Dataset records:
[Start of Attachment]
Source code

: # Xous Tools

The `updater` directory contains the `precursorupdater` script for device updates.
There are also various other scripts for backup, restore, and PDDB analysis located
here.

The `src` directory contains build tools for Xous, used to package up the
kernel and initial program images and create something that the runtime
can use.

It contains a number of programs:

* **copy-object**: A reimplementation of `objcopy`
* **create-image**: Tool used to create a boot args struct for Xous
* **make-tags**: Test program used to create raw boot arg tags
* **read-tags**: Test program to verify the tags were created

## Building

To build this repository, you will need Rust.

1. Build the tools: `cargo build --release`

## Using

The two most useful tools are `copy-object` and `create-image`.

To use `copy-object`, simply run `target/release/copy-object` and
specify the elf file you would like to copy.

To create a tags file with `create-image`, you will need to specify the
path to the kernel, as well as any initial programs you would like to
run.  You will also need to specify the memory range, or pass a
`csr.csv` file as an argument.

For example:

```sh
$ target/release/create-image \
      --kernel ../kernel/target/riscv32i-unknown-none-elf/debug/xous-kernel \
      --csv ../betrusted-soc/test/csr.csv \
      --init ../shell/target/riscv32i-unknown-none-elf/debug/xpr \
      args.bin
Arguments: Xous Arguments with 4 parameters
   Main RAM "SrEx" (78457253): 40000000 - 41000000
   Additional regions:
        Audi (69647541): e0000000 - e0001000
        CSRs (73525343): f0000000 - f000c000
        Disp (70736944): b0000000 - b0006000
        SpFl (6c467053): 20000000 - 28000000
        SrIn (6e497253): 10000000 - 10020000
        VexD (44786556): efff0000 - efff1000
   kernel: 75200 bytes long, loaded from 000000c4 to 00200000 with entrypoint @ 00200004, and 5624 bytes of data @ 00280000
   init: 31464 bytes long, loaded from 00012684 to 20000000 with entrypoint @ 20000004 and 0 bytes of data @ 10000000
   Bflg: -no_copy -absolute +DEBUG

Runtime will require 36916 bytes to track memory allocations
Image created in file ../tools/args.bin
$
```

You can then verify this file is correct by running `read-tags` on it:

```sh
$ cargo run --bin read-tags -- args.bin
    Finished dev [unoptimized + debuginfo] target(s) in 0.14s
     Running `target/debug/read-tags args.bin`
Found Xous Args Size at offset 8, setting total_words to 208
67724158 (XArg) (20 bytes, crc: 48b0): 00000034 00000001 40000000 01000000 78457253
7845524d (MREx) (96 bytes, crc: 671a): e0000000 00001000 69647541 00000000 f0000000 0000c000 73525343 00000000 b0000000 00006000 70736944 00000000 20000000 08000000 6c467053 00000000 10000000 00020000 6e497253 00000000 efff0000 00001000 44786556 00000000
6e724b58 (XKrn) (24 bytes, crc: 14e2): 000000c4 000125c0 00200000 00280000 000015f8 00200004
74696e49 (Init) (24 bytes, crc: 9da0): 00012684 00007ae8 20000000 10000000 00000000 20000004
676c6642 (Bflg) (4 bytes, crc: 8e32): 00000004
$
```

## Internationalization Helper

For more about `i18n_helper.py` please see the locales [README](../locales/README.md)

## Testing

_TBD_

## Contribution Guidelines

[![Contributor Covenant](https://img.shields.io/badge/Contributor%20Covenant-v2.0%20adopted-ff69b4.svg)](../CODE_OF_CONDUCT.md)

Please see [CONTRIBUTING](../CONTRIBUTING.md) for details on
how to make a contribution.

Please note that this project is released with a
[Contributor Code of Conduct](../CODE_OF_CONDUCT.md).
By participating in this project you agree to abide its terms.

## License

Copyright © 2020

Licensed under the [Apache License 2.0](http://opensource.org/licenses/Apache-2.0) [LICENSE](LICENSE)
[End of Attachment]
REQUIRED WORK =>
Please return every line of the records that contains the word "loaded".

TASK RESPONSE =>
   kernel: 75200 bytes long, loaded from 000000c4 to 00200000 with entrypoint @ 00200004, and 5624 bytes of data @ 00280000
   init: 31464 bytes long, loaded from 00012684 to 20000000 with entrypoint @ 20000004 and 0 bytes of data @ 10000000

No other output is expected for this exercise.